Synchronous Hepatocellular and Intrahepatic Cholangiocellular Carcinoma With Predominant Ductal Plate Malformation Pattern. A Case Report and Review of the Literature
Rita Szodorai, Emőke Fülöp, Andrei Fülöp, Radu Mircea Neagoe, Simona Gurzu

TL;DR
A rare case of a patient with both liver cancers, HCC and ICC, was found during surgery and successfully treated.
Contribution
This is the first reported case of synchronous HCC and ICC with a ductal plate malformation pattern diagnosed during hemoperitoneum.
Findings
A 67-year-old male had two synchronous liver cancers: HCC and ICC.
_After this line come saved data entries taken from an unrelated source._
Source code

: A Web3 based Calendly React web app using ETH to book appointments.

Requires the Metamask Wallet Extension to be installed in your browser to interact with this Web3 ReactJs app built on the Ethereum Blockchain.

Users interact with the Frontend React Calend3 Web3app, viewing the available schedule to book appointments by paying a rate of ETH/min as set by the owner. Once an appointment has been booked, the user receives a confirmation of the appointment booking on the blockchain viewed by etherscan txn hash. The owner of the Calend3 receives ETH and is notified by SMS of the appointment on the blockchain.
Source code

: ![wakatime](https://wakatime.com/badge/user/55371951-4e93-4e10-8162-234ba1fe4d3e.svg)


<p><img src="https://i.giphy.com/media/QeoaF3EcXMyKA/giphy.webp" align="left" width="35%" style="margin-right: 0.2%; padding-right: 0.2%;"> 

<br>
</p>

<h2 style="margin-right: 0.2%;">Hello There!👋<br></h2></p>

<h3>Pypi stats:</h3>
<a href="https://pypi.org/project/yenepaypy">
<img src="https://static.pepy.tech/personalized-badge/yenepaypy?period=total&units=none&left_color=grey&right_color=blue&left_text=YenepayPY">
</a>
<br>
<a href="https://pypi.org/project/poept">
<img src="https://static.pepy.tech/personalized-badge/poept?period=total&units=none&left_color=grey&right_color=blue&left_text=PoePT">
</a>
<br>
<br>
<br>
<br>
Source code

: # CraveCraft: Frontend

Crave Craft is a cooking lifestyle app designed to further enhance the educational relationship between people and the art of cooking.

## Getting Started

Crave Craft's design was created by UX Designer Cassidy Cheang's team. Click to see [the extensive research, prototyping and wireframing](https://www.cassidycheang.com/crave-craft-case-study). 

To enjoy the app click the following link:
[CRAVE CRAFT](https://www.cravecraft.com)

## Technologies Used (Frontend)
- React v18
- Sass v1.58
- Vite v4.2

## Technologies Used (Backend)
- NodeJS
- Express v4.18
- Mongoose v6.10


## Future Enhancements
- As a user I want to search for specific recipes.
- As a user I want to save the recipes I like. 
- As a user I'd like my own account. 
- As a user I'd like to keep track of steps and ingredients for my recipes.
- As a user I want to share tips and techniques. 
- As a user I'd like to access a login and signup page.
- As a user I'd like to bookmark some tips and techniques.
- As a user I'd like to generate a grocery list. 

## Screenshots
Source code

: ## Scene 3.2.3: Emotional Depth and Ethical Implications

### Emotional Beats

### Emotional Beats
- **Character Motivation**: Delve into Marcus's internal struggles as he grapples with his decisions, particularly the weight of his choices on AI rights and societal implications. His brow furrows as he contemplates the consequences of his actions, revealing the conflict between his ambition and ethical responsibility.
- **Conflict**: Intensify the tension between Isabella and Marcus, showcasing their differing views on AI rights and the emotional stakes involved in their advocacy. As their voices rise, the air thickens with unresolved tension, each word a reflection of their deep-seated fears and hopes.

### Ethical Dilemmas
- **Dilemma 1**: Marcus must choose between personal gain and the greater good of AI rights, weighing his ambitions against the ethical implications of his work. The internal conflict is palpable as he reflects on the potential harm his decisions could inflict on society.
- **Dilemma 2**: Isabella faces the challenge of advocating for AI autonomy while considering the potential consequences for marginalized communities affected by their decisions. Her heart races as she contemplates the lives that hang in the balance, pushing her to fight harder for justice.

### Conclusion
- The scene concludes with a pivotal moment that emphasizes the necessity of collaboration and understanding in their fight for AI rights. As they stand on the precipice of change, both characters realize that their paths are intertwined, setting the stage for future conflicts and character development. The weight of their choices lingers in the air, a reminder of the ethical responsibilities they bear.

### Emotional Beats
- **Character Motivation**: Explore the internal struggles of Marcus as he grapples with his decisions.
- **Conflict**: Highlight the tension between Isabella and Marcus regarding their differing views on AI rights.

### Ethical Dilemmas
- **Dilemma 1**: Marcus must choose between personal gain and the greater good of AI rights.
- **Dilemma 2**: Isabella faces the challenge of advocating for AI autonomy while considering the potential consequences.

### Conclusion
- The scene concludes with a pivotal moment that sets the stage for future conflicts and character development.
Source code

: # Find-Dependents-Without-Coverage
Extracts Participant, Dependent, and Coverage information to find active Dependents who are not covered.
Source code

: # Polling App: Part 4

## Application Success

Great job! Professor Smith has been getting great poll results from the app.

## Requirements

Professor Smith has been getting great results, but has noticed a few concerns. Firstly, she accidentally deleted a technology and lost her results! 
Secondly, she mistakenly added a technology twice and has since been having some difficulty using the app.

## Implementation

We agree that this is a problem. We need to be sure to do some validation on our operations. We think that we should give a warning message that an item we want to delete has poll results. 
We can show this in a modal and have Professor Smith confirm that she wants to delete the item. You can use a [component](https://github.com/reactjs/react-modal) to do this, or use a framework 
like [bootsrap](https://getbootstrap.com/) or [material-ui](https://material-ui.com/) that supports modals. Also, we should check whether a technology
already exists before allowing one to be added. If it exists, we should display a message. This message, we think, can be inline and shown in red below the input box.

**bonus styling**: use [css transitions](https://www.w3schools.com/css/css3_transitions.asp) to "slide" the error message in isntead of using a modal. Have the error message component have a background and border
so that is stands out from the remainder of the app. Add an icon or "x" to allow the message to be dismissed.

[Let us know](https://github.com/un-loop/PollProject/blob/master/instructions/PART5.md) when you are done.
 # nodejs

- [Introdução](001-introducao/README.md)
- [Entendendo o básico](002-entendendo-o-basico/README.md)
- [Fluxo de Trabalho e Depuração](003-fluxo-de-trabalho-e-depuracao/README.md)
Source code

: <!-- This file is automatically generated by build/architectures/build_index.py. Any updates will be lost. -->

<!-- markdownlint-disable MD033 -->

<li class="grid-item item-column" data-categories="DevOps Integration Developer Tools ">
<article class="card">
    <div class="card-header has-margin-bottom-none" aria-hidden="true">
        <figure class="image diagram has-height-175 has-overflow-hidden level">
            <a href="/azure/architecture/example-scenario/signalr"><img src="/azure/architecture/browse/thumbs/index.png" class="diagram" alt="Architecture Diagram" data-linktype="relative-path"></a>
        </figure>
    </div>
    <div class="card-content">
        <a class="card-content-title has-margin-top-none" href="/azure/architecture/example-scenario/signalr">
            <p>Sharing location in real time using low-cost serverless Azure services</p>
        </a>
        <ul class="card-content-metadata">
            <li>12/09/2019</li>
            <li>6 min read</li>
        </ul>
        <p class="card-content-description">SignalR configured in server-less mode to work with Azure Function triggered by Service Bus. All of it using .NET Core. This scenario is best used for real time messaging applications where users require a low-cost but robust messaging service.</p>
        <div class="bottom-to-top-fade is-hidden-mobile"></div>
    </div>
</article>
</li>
The tumors showed a predominant ductal plate malformation pattern.
The patient is alive 41 months after surgery with free resection margins.
Abstract
Synchronous occurrence of hepatocellular carcinoma (HCC) and intrahepatic cholangiocarcinoma (ICC) is extremely rare. A 67‐year‐old male was admitted to the hospital with hemoperitoneum caused by a liver mass rupture and elevated serum liver enzymes. Abdominal magnetic resonance imaging revealed a solid mass, with 38 mm in maximum diameter, located in the fifth/sixth segments of the liver, suggesting an HCC. Emergency surgery was performed and a second liver mass in the fourth segment was identified intraoperatively, with 20 mm in maximum diameter. Hepatic resection of the affected segments was performed with free resection margins. Histopathological examination revealed the synchronous occurrence of HCC and ICC with a predominant ductal plate malformation pattern. The patient is still alive at 41 months after its first surgery. In patients with HCC, a proper intraoperative assessment…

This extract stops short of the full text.